Solving for zeros with julia

Solving for zero is a mathematical skill taught early on. In some cases, such as with linear equations, solving for zeros can be done directly using algebra. Similarly, in the case of factorable polynomials, we are taught to factor and then set each term to 0 to find the possible solutions.

However, in general, the problem of finding one (or all) solutions to the equation

\[ f(x) = 0. \]

for an arbitrary \(f\) has no well-defined process.

A related problem is to find one (or all) solutions to an equation of this type:

\[ f(x) = g(x) \]

Conceptually this is identical to the above, as we just set \(h(x) = f(x) - g(x)\) and solve for when \(h(x)\) is \(0\).

Here we discuss a few different elementary means to do find zeros with julia, leaving some others for a later time.

Zeros of a polynomial

Polynomials are special functions, in that their relatively simple form allows for many explicit things to be known. E.g., for quadratic polynomials, one of these facts is the quadratic equation which explicitly gives a formula for the roots of a quadratic polynomial. (A "root" of a polynomial is just a polynomial-specific name for a zero.)

For example, if we have the quadratic polynomial \(2x^2 + 3x - 2\) we can solve for the roots with:

a = 2; b = 3; c = -2
discr = b^2 - 4*a*c
## 25
( (-b + sqrt(discr))/(2a), (-b - sqrt(discr))/(2a) )
## (0.5,-2.0)

If you wanted to write a function to do this, it would be some straightforward, save the detail of needing to make a negative number complex in order to take its square root:

## find roots of ax^2 + bx + c
function quadratic(a, b, c)
  discr = b^2 - 4*a*c
  sq = (discr > 0) ? sqrt(discr) : sqrt(discr + 0im)

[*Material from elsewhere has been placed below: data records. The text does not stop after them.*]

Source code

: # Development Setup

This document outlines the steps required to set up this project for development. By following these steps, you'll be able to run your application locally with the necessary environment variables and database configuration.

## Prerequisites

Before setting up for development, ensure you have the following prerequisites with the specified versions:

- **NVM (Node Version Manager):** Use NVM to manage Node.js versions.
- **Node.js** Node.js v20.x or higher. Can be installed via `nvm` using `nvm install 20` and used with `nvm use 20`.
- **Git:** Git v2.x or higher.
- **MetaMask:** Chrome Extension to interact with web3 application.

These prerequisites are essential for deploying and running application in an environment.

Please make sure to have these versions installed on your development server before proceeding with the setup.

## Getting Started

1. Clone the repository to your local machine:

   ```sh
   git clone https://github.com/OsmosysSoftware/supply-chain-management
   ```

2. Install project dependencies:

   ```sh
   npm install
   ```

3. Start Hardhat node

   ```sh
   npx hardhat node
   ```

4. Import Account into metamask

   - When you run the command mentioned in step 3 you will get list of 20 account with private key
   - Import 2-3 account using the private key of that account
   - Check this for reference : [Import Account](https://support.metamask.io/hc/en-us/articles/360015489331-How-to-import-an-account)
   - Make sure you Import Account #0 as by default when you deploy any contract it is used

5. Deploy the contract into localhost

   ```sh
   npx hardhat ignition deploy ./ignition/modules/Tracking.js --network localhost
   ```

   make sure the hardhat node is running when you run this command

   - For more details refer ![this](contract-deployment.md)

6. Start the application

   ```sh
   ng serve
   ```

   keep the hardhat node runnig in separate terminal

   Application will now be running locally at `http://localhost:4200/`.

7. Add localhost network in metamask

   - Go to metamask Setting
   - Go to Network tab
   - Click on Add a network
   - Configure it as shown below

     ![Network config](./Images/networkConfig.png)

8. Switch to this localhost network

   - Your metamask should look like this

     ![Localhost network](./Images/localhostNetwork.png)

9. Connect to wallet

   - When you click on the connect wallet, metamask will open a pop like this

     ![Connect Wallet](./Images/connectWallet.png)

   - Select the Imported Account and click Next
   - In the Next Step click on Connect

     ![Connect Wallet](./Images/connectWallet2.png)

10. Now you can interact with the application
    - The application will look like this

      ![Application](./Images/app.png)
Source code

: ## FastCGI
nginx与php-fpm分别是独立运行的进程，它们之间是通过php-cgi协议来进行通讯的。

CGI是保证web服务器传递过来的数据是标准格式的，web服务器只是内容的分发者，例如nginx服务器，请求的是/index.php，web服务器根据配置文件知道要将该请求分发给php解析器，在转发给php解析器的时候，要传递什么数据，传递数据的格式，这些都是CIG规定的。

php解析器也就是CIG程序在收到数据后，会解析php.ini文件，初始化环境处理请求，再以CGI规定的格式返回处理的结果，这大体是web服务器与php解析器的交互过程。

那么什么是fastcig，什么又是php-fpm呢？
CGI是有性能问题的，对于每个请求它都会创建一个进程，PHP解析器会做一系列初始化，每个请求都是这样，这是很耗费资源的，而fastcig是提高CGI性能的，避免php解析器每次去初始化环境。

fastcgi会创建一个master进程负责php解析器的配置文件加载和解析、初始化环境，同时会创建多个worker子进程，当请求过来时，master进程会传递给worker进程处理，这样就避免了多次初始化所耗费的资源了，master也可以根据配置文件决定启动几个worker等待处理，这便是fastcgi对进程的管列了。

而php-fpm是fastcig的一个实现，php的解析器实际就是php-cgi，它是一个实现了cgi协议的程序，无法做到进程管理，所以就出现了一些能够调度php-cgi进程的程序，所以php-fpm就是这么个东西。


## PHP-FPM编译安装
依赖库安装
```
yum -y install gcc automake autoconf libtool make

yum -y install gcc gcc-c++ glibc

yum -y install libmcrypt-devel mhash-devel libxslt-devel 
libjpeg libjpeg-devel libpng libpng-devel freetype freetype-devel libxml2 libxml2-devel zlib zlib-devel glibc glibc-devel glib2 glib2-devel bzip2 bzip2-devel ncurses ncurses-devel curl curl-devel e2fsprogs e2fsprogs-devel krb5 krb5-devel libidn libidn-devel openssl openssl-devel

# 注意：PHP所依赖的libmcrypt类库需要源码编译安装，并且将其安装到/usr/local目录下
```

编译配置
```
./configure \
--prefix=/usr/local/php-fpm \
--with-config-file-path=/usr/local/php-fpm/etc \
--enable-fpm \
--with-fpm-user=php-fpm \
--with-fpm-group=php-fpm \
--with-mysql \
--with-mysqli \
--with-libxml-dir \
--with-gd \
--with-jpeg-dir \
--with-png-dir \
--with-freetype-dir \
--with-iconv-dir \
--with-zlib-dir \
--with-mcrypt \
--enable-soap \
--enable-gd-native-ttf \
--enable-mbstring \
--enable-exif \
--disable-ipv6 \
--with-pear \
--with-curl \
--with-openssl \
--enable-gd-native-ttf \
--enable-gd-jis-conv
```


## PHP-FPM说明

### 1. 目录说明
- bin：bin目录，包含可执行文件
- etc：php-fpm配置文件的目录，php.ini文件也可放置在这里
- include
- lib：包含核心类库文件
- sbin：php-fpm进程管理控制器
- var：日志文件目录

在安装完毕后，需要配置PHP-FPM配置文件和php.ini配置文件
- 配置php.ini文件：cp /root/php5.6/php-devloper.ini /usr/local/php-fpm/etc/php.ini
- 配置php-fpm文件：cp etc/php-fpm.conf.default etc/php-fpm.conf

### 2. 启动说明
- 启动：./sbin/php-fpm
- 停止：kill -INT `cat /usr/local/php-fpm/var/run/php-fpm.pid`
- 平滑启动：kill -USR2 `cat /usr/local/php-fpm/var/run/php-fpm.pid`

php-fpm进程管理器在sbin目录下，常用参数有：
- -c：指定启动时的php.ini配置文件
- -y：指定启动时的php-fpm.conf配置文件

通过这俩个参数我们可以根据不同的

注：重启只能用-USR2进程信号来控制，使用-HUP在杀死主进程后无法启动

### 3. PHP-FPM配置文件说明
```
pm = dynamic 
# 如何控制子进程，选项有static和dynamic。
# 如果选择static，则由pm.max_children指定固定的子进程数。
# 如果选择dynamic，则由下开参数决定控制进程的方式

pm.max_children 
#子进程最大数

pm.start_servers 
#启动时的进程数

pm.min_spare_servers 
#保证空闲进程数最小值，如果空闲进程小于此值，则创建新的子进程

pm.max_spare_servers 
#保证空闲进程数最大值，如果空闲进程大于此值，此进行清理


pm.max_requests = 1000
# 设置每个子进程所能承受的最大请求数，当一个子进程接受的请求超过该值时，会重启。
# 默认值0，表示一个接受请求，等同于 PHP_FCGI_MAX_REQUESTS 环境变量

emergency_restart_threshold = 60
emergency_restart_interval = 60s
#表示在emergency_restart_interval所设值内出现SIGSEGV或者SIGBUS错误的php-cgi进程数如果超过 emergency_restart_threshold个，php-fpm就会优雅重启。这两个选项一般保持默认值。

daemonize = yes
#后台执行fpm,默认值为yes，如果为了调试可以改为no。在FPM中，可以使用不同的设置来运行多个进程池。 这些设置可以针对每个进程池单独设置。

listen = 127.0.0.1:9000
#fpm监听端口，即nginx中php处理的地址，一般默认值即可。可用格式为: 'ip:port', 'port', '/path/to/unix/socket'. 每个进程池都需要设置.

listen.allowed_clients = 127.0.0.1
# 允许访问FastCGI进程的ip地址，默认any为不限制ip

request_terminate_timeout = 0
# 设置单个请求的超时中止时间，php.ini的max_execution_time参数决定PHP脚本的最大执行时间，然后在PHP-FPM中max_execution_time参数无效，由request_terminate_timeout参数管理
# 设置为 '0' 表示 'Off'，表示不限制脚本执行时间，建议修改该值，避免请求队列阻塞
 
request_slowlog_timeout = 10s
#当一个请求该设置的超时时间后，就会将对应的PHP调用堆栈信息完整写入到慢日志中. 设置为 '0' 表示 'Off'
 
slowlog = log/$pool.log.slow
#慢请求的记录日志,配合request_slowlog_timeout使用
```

  [(-b - sq)/(2a), (-b + sq)/(2a)]
end

And to find the roots of \(x^2 + x - 1\) we have:

quadratic(1, 1, -1)
## [-1.618033988749895,0.6180339887498949]

There are further such formula for third and fourth degree polynomials. However, Galois at the tender age of 20 demonstrated that in general, there can be no formula for the roots of a fifth or higher degree polynomial. There are still facts known about such polynomials. For example, the Fundamental theorem of algebra states that every polynomial of degree \(n\) will have \(n\) roots, where we count complex roots and multiplicities.

How to find them is left to numeric methods though. In julia there is an add-on package that will do this work for us. To use add on code in julia is relatively painless. In this case, the code is in the Polynomial package. Once installed (Pkg.add("Polynomial")), we load that package with:

using Polynomial        ## may need Pkg.add("Polynomial")

The command to find the roots of the polynomial \(f(x)\) is simply roots. That's easy. However, specifying the polynomial is done differently than just defining \(f(x)\) as a function.

A general polynomial is defined through its coefficients:

\[ a_n x^n + a_{n-1} x^{n-1} + \cdots + a_1 x + a_0. \]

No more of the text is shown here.